O Ricardo foi particularmente feliz na postura, foi de todos o que me pareceu mais feliz. E a colocação das mãos, não sei se tiveram com atenção, foi brilhante, foi de um profissional. O Ricardo trabalhou as mãos, não traindo nenhum nervosismo e enfatizando cada momento do discurso que ele estava a fazer.

[APLAUSOS]

O mais solto é o Duarte. O Duarte tem um talento natural. Por aquilo que já deu para perceber, no curto contacto que tive com ele esta semana, acho que ele pode fazer melhor. A prestação que ele teve nesta Assembleia não está à altura do que ele consegue. Foi o mais natural, foi o mais coloquial, uma presença simpática. Tinha uma punch line prevista que a má gestão do tempo não permitiu tirar partido. Agora, ficou muito sensível a diferença de ritmo entre a primeira parte, em que ele andou às vezes à procura da melhor resposta, e depois a parte que tinha organizada, que saiu com mais fluidez.

E o Duarte apanhou, de facto, a grande fragilidade da Ana. A Ana foi aquela que teve a maior fragilidade. Não podem atacar o Governo, e depois dizer… o truque é inteligente, o truque é dizer: agora por que estão a defender uma coisa que votaram contra, quando nós eramos governo? Mas volta-se contra vocês. Se vocês tinham sido Governo e tinham feito a mesma solução, porquê que agora estão contra? Ou a Ana tinha logo uma boa desculpa para isso. Dizia: justificava-se na altura em que tínhamos apresentado, mas agora é um disparate monumental por esta razão… Não o fazendo, permitiu a réplica que o Duarte, inteligentemente, apresentou.

O que eu queria frisar deste exercício… não foi o melhor exercício de Assembleia, mas foi aquele de que vocês podem tirar um exemplo que se resume naquilo que eu vos disse: não é necessário gritar para ser convincente. Eles foram, pela inteligência dos argumentos e pela forma como a expressaram, convincentes e, portanto, estão de parabéns.

[APLAUSOS]

 
Duarte Marques

Eu vou ser muito breve, muito rápido, pegando na parte final. Ninguém diz que a oposição tem que votar contra, vocês poderiam ter destruído o argumento dizendo: vocês realmente estiveram contra, levaram o país à falência, e nós até votamos a favor porque somos a favor. Ele nunca teria feito o brilharete que fez se vocês tivessem feito isso. Ninguém diz que a oposição não deve votar a favor. Não está nas regras da Oposição.

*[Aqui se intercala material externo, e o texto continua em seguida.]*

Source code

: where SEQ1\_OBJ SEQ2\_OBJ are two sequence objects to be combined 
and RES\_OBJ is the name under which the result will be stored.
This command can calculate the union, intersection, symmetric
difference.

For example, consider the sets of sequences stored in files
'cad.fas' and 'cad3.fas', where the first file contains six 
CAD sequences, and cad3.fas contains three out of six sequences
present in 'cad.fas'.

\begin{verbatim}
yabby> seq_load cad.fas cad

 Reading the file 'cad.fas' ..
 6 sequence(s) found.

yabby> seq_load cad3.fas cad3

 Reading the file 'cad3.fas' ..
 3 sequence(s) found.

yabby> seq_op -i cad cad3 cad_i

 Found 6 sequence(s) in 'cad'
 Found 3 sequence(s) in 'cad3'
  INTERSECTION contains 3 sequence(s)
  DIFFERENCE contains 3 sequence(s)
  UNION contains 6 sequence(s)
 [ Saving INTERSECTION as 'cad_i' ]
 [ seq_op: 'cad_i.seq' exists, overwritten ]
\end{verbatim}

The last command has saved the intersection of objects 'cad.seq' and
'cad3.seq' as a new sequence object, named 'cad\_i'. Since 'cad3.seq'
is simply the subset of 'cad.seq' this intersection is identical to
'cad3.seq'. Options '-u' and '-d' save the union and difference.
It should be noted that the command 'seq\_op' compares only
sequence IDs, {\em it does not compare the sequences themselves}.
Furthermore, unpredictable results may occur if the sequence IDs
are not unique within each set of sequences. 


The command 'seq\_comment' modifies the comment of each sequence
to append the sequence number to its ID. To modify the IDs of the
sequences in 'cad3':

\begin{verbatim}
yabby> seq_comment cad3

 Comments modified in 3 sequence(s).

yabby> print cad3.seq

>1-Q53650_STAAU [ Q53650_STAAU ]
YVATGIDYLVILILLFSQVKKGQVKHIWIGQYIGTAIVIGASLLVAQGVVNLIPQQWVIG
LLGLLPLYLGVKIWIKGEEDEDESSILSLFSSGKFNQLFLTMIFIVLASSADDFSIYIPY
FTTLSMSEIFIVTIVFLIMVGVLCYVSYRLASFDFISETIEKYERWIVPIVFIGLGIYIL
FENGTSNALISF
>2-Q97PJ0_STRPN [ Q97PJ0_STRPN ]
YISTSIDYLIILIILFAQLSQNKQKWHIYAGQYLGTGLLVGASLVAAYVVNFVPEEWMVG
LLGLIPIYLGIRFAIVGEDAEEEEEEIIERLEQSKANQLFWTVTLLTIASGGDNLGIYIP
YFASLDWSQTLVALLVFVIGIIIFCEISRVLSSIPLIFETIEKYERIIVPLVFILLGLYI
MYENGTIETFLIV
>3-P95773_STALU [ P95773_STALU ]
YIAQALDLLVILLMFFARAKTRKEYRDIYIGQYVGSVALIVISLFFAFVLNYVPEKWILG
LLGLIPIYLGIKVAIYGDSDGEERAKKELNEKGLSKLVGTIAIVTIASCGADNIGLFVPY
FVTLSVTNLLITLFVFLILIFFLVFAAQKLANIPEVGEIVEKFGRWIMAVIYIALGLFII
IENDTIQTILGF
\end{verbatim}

Dizer só o seguinte: o Vasco, na intervenção que teve – eu vou repetir um bocado o Carlos -, ele chegou até a ser ternurento. Foi simpático, envolvente, estava a contar uma história, eu estava aqui a ouvi-lo. Foi engraçado, completamente diferente do resto.

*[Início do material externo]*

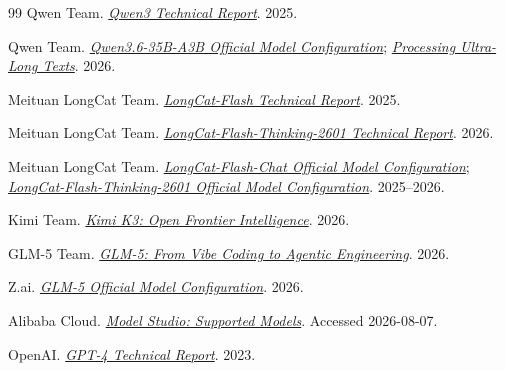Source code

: \documentclass[UTF8,fontset=none,a4paper,10pt]{ctexart}
\begin{document}
\begin{thebibliography}{99}
Qwen Team. \href{https://arxiv.org/abs/2505.09388}{\textit{Qwen3 Technical Report}}. 2025.

Qwen Team. \href{https://huggingface.co/Qwen/Qwen3.6-35B-A3B-FP8/blob/main/config.json}{\textit{Qwen3.6-35B-A3B Official Model Configuration}}; \href{https://huggingface.co/Qwen/Qwen3.6-35B-A3B/blob/main/README.md}{\textit{Processing Ultra-Long Texts}}. 2026.

Meituan LongCat Team. \href{https://arxiv.org/abs/2509.01322}{\textit{LongCat-Flash Technical Report}}. 2025.

Meituan LongCat Team. \href{https://arxiv.org/abs/2601.16725}{\textit{LongCat-Flash-Thinking-2601 Technical Report}}. 2026.

Meituan LongCat Team. \href{https://huggingface.co/meituan-longcat/LongCat-Flash-Chat/blob/main/config.json}{\textit{LongCat-Flash-Chat Official Model Configuration}}; \href{https://huggingface.co/meituan-longcat/LongCat-Flash-Thinking-2601-FP8/blob/main/config.json}{\textit{LongCat-Flash-Thinking-2601 Official Model Configuration}}. 2025--2026.

Kimi Team. \href{https://arxiv.org/abs/2607.24653}{\textit{Kimi K3: Open Frontier Intelligence}}. 2026.

GLM-5 Team. \href{https://arxiv.org/abs/2602.15763}{\textit{GLM-5: From Vibe Coding to Agentic Engineering}}. 2026.

Z.ai. \href{https://huggingface.co/zai-org/GLM-5/blob/main/config.json}{\textit{GLM-5 Official Model Configuration}}. 2026.

Alibaba Cloud. \href{https://help.aliyun.com/en/model-studio/models}{\textit{Model Studio: Supported Models}}. Accessed 2026-08-07.

OpenAI. \href{https://arxiv.org/abs/2303.08774}{\textit{GPT-4 Technical Report}}. 2023.

\end{thebibliography}
\end{document}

Depois o Ricardo foi parecido, mas mais assertivo. Eles foram estilos diferentes mas parecidos desse ponto de vista – muito tranquilos.

Dizer só o seguinte ao Duarte: o Duarte, é verdade, tem talento, tem um à vontade, mas acho que teve uma má prestação. Porque tu foste para aí à espera… A malta de Coimbra é um bocadinho assim: tem muita bazófia, estão muito habituados, tem muita experiência, desvalorizou… E podias ter feito 300 vezes melhor do que tu fizeste. Portaste-te bem, mas perdeste ali muito tempo. Tu tens responsabilidade de fazer muito mais do que fizeste aí, porque tens talento para tal. Indiscutível. E isso é quando nós desvalorizamos o que vamos fazer porque estamos demasiado à vontade. Por isso é que ter medo é bom. Recordo aquela coisa do talento, da outra senhora.

Só uma dica que aproveito agora a propósito do Duarte para dizer. (Os Duartes podem dizer estas coisas uns aos outros, não faz mal.) Quando estiverem à rasca de tempo, não digam: deixe-me só mais um poucachinho para terminar. Ele não disse isso, mas foi parecido. Digam: termino já, senhora Presidente; vou já terminar, senhor Presidente. É este o truque, e quando fazem isto ainda arranjam ali mais 30 segundos. Termino já senhor Presidente, termino de imediato senhor Presidente, vou já terminar, senhor Presidente, agradeço, senhora Presidente. O truque é este, não peçam mais 5 minutos, nem mais 30 segundos, nem nada. Este Presidente é mais rigoroso que a Presidente da Assembleia da República, de facto.